"""

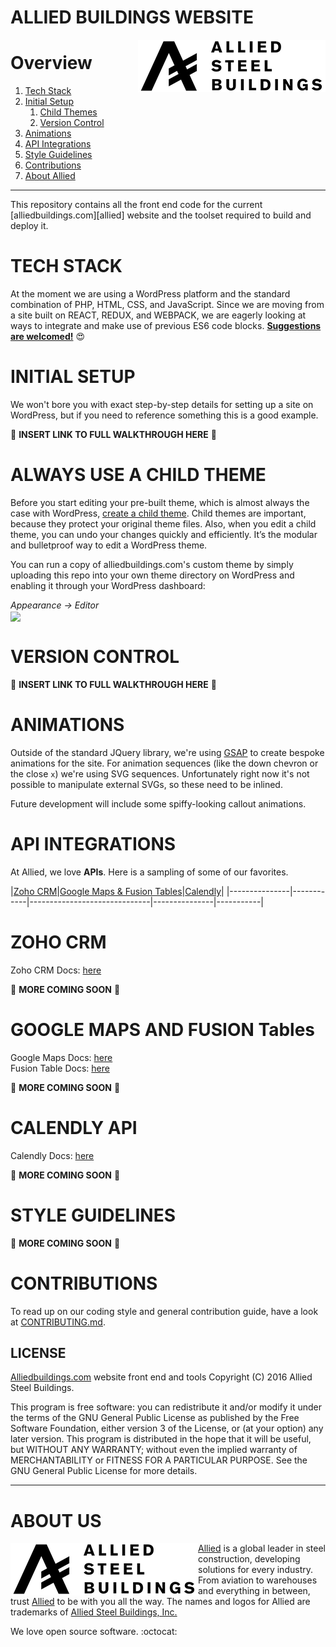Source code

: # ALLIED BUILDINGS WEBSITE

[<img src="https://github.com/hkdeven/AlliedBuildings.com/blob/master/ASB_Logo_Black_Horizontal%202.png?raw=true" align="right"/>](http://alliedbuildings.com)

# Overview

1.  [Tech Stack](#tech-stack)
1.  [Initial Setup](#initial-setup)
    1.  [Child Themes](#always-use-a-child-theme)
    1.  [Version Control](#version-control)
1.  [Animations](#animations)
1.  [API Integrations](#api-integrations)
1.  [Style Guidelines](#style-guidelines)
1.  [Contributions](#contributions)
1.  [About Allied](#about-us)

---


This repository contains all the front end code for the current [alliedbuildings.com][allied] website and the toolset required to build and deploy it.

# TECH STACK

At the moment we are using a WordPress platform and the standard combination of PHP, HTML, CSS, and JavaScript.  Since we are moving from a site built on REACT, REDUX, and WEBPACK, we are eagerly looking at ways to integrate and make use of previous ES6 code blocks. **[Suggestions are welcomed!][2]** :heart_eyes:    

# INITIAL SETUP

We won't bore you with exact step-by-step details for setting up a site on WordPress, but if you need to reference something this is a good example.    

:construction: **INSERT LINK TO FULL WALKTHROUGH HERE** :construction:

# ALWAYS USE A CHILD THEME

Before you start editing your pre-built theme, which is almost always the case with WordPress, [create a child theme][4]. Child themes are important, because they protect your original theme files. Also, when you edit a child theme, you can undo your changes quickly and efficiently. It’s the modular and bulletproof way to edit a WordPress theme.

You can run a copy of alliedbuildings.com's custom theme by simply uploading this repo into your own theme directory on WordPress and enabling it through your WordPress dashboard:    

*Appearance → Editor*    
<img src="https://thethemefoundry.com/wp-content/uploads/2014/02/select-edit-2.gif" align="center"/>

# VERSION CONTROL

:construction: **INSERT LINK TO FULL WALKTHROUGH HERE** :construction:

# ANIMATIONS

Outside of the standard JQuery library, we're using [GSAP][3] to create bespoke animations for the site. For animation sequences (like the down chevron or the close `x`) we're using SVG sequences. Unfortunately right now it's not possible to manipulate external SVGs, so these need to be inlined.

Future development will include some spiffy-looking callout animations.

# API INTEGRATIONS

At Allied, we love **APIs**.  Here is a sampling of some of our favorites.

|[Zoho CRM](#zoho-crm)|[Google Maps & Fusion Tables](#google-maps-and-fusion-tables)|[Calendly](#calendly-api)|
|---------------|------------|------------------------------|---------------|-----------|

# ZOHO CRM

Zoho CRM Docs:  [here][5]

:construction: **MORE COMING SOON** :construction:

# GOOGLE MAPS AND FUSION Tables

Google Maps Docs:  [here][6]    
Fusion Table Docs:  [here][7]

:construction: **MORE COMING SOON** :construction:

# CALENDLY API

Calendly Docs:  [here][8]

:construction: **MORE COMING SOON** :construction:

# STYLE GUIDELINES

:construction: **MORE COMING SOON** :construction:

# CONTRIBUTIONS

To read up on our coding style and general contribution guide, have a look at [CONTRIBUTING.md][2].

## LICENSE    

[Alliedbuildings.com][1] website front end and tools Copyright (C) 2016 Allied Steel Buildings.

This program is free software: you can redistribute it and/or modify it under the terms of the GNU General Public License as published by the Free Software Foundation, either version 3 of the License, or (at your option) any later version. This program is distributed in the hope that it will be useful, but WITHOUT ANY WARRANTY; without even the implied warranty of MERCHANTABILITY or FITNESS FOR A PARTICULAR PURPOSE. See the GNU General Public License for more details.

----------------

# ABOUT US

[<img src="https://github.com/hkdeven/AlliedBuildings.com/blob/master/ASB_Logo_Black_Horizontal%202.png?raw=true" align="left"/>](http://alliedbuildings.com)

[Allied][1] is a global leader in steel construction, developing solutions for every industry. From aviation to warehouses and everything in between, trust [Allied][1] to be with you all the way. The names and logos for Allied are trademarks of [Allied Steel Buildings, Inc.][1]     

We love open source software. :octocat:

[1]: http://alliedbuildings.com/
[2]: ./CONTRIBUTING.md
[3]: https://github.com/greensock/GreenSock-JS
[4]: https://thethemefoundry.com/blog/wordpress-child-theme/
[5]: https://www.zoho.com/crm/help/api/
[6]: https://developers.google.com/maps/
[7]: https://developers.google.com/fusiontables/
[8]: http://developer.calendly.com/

"""
"""

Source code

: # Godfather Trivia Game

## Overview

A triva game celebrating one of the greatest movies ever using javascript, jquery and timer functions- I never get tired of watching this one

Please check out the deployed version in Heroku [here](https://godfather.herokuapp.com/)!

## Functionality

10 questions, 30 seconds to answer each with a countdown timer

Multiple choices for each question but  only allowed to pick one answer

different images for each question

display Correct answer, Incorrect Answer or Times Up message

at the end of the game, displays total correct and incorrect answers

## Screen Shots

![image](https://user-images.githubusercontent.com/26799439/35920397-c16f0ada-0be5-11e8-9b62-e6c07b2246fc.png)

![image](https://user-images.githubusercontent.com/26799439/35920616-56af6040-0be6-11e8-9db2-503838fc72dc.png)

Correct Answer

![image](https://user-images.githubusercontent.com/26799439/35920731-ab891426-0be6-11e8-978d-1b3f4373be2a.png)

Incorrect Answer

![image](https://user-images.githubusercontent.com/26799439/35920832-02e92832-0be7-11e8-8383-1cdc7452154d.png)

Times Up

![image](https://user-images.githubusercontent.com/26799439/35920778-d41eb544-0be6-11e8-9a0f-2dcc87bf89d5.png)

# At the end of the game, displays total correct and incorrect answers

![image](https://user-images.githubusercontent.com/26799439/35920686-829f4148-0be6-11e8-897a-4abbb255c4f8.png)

"""

WHAT THE TASK ASKS:
Only lines containing "standard" belong in the answer; copy every such line from the records.

YOUR SOLUTION:
At the moment we are using a WordPress platform and the standard combination of PHP, HTML, CSS, and JavaScript.  Since we are moving from a site built on REACT, REDUX, and WEBPACK, we are eagerly looking at ways to integrate and make use of previous ES6 code blocks. **[Suggestions are welcomed!][2]** :heart_eyes:    
Outside of the standard JQuery library, we're using [GSAP][3] to create bespoke animations for the site. For animation sequences (like the down chevron or the close `x`) we're using SVG sequences. Unfortunately right now it's not possible to manipulate external SVGs, so these need to be inlined.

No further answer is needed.